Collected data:
* * * * *
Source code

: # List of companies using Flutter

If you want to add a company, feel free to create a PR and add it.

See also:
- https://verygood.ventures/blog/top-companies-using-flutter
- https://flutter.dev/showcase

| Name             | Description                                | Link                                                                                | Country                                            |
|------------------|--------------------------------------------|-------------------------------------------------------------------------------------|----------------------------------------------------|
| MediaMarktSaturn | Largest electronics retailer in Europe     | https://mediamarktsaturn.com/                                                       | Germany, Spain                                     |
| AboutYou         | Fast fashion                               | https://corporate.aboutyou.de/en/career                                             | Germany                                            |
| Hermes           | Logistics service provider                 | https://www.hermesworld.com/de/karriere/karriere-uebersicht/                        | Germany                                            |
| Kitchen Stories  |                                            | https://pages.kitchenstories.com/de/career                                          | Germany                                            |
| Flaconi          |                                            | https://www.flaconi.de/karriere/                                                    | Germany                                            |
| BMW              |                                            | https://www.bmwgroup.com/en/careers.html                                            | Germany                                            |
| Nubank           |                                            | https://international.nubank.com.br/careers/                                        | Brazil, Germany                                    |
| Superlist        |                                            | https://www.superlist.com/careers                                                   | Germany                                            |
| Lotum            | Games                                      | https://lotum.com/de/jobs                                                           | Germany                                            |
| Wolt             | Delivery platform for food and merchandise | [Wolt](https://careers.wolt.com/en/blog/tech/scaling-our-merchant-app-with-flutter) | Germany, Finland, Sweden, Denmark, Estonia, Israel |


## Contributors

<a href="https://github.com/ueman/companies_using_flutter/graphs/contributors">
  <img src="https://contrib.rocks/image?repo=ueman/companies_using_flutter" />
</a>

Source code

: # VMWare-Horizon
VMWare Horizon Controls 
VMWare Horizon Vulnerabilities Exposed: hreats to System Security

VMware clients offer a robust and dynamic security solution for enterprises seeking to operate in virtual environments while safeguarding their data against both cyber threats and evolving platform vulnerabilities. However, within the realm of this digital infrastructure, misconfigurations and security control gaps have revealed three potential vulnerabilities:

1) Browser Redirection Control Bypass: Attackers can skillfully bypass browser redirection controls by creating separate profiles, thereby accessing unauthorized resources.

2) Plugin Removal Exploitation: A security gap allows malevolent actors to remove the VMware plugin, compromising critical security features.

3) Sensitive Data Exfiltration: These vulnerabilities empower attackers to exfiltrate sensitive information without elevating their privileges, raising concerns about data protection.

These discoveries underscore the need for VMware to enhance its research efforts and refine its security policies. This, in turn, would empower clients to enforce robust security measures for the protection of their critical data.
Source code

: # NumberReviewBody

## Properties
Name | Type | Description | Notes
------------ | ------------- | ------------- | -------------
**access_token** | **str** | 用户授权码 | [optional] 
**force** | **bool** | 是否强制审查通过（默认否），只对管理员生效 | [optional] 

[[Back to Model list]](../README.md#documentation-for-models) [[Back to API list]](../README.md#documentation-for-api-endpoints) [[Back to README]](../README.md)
* * * * *
What is needed:
Look through the entries above. Extract each line with the word "Description".

Response for this exercise:
| Name             | Description                                | Link                                                                                | Country                                            |
Name | Type | Description | Notes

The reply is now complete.